Depremin sığ derinlikte ortaya çıkan gücü! « Kamudan Ajans

SON DAKİKA

Depremin sığ derinlikte ortaya çıkan gücü!

Kahramanmaraş merkezli depremin ardından Batılı uzmanlar yaşananları değerlendirdi. Türkiye’deki depremlerin şiddetinin nedenine ait yorum yapan uzmanlar artçı depremlerin sürmesini beklediklerini de ifade etti.

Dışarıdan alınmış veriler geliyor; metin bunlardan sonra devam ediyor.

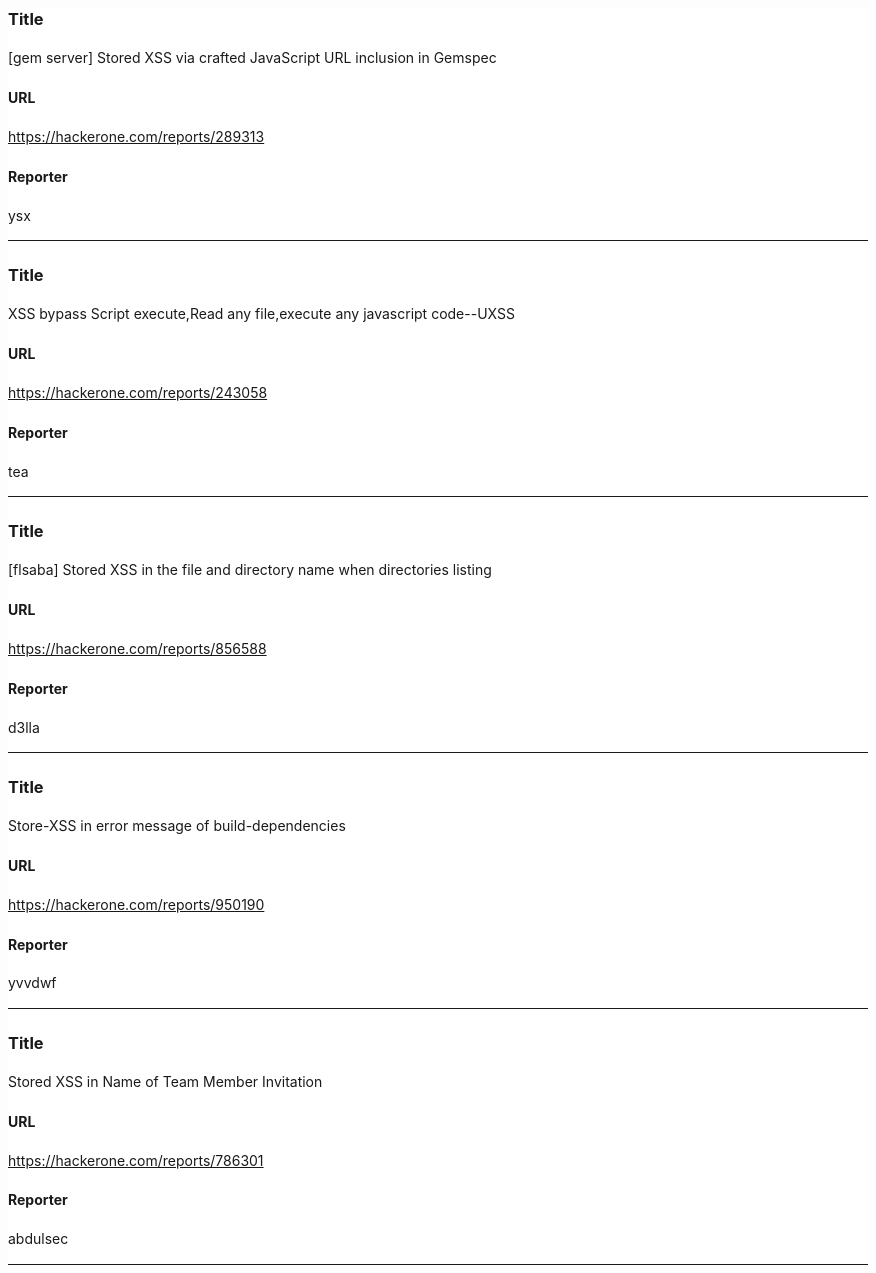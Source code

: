 
### Title
[gem server] Stored XSS via crafted JavaScript URL inclusion in Gemspec
#### URL 
https://hackerone.com/reports/289313
#### Reporter 
ysx

---


### Title
XSS bypass Script execute,Read any file,execute any javascript code--UXSS
#### URL 
https://hackerone.com/reports/243058
#### Reporter 
tea

---


### Title
[flsaba] Stored XSS in the file and directory name when directories listing
#### URL 
https://hackerone.com/reports/856588
#### Reporter 
d3lla

---


### Title
Store-XSS in error message of build-dependencies 
#### URL 
https://hackerone.com/reports/950190
#### Reporter 
yvvdwf

---


### Title
Stored XSS in Name of Team Member Invitation
#### URL 
https://hackerone.com/reports/786301
#### Reporter 
abdulsec

---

Uzmanlar, Türkiye’deki depremlerin yüzeye çok yakın şekilde
meydana geldiğini belirterek oluşan sarsıntıların da bu nedenle çok güçlü
olduğunu belirtiyor.

Deprem Jeoloğu Dr. Wendy Bohon ve University College
London’da Deprembilim Uzmanı Dr. Stephen Hicks, merkez üssü Kahramanmaraş’ın Pazarcık ve Elbistan ilçeleri
olan ve toplamda 10 ili etkileyen 7.7 ve 7.6 büyüklüğündeki depremlere ilişkin değerlendirmelerde bulundu.

Bohon, depremin meydana geldiği bölgenin, tektonik
levhaların sınırında yer alması nedeniyle sismik olarak çok aktif olduğunu
söyleyerek dünyanın yüzeyinin neredeyse bir yumurta kabuğu gibi ince bir kaya
kabuğuyla kaplı olduğunu dile getirdi.

 

“Arap levhası (Anadolu levhasını) kuzeye doğru yukarı doğru itiyor ve bu da Anadolu levhasının batıya kaymasına neden oluyor”

Türkiye’nin çoğunun diğer büyük levhaların arasına itilmiş
küçük bir levha olan Anadolu levhası üzerinde oturduğunu anımsatan Bohon, şu bilgiyi veddi.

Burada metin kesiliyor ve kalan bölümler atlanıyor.